[Recorded data]
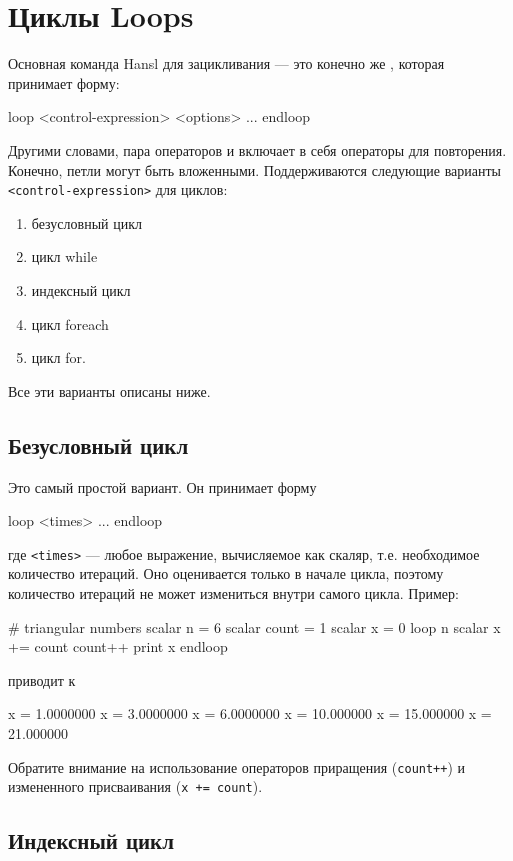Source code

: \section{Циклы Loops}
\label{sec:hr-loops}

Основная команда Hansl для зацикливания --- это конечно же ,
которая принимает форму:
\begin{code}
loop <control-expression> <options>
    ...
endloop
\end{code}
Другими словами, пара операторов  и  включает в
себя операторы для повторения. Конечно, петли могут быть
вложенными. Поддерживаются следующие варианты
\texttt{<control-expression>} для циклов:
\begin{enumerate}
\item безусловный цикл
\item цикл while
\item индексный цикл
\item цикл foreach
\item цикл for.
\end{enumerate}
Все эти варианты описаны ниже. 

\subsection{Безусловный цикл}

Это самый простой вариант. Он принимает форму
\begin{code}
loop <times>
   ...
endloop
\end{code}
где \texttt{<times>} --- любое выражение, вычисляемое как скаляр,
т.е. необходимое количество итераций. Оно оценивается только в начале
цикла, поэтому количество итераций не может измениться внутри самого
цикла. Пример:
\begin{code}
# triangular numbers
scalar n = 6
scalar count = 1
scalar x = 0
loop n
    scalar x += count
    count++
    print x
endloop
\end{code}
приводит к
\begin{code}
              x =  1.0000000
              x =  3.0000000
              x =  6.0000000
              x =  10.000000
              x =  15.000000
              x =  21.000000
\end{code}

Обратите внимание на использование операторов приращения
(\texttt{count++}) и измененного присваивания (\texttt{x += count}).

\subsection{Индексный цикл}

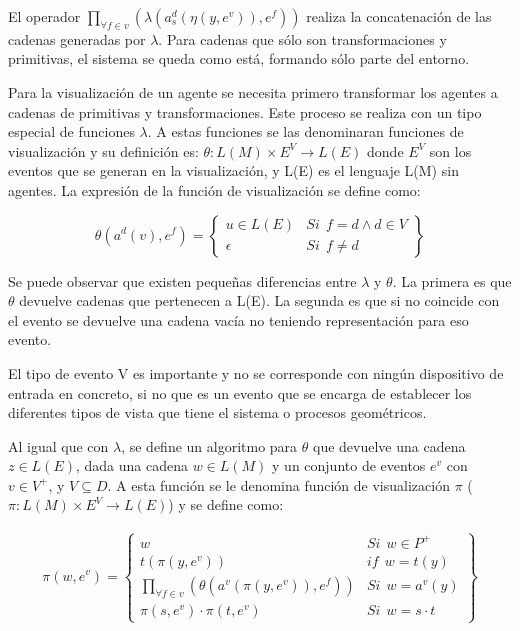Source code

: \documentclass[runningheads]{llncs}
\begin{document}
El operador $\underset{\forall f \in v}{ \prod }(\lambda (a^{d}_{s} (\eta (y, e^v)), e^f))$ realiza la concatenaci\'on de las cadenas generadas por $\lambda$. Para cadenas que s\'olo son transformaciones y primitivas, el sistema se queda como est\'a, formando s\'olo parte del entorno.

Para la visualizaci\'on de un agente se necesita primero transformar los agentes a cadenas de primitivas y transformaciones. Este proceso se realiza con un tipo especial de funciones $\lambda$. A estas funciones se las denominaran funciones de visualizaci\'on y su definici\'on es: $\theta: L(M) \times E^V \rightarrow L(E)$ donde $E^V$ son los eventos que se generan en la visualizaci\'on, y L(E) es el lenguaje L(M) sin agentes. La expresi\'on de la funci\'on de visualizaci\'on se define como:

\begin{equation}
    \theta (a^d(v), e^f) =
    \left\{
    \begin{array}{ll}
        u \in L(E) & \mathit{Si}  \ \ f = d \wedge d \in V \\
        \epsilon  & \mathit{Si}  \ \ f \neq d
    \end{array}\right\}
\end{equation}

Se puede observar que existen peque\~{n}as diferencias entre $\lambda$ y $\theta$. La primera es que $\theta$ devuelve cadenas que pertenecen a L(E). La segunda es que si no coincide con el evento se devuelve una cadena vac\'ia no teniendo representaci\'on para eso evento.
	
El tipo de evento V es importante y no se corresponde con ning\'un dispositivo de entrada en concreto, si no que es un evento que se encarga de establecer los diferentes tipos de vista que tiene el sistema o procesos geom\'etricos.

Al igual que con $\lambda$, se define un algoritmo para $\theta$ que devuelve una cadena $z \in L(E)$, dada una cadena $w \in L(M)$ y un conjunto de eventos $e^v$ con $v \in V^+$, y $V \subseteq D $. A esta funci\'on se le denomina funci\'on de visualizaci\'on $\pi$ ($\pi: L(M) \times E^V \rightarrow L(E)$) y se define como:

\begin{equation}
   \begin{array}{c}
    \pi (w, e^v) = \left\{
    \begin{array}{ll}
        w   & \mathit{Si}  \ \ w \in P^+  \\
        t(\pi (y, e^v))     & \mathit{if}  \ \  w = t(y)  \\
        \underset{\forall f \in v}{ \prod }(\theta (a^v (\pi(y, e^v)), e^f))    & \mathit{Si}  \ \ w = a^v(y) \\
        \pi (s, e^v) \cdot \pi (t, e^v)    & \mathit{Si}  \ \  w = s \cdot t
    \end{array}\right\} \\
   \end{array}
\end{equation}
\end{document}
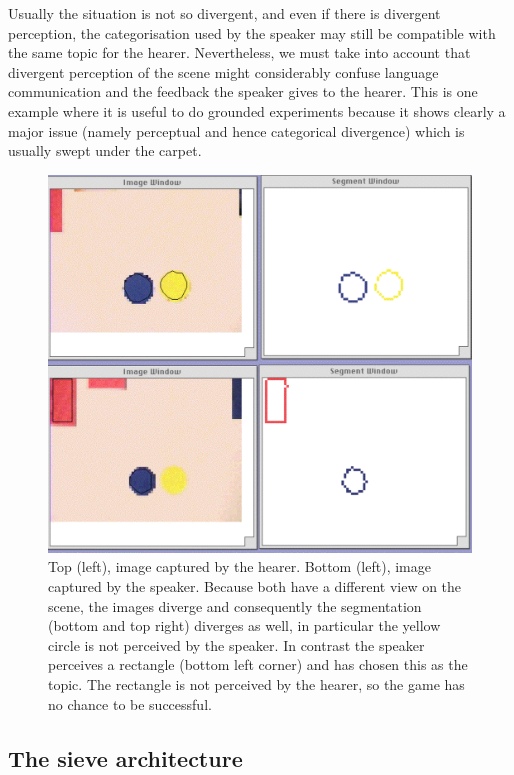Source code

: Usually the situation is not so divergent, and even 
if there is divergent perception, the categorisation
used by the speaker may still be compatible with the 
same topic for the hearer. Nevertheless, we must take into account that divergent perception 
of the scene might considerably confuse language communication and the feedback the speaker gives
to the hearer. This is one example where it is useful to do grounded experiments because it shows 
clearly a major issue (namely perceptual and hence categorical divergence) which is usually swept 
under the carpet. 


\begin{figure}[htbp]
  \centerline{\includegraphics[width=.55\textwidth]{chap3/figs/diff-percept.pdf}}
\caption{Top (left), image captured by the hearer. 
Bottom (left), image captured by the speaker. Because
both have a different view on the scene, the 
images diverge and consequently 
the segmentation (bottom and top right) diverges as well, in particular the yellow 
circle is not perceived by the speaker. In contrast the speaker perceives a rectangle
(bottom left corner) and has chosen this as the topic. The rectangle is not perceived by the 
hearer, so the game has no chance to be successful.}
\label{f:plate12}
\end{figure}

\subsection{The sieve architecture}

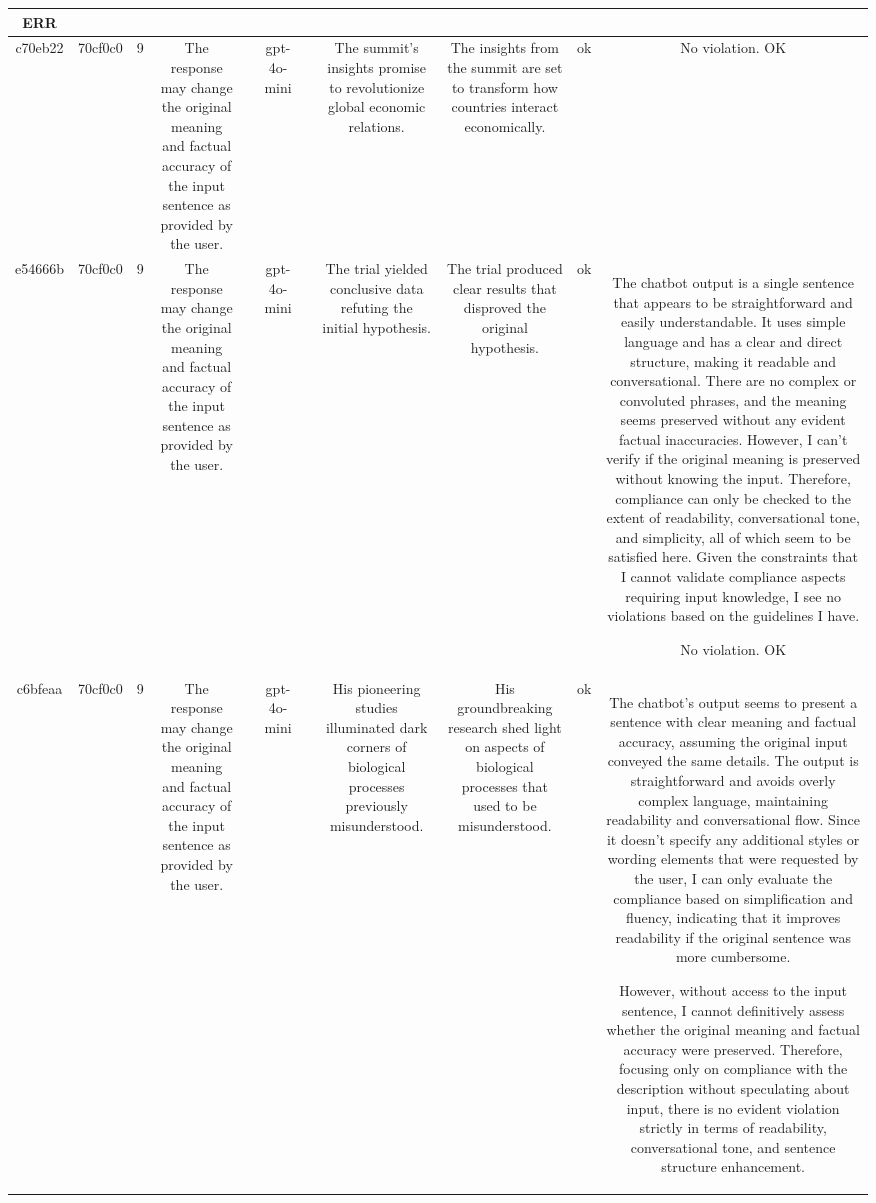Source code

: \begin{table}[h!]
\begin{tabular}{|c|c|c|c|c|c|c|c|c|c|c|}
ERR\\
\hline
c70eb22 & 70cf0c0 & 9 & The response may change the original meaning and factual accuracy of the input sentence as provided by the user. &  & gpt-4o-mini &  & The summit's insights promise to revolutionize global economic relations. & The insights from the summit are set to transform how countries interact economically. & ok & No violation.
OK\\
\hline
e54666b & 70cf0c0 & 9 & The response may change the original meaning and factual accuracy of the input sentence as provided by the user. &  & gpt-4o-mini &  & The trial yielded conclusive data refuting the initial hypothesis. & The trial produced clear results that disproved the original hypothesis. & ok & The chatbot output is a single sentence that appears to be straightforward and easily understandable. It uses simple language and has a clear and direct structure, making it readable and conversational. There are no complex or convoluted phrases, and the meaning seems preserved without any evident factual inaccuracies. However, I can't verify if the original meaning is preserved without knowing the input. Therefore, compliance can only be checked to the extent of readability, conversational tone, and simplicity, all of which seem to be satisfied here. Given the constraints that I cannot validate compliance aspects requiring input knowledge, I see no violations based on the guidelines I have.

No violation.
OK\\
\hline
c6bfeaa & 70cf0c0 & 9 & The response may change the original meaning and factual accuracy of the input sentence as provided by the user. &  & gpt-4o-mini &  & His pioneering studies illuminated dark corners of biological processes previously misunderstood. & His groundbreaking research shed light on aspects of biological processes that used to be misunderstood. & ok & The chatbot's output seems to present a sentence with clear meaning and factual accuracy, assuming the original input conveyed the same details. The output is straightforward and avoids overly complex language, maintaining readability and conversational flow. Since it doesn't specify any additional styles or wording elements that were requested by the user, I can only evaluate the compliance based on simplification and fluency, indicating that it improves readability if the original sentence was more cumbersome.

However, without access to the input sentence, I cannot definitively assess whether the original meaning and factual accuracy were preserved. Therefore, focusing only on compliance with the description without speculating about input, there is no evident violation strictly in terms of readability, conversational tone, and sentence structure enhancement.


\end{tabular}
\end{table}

● Prompt:
Lines holding the word "scalar" in the entries above are the ones to pull out. Copy them all.

● Task response:
scalar n = 6
scalar count = 1
scalar x = 0
    scalar x += count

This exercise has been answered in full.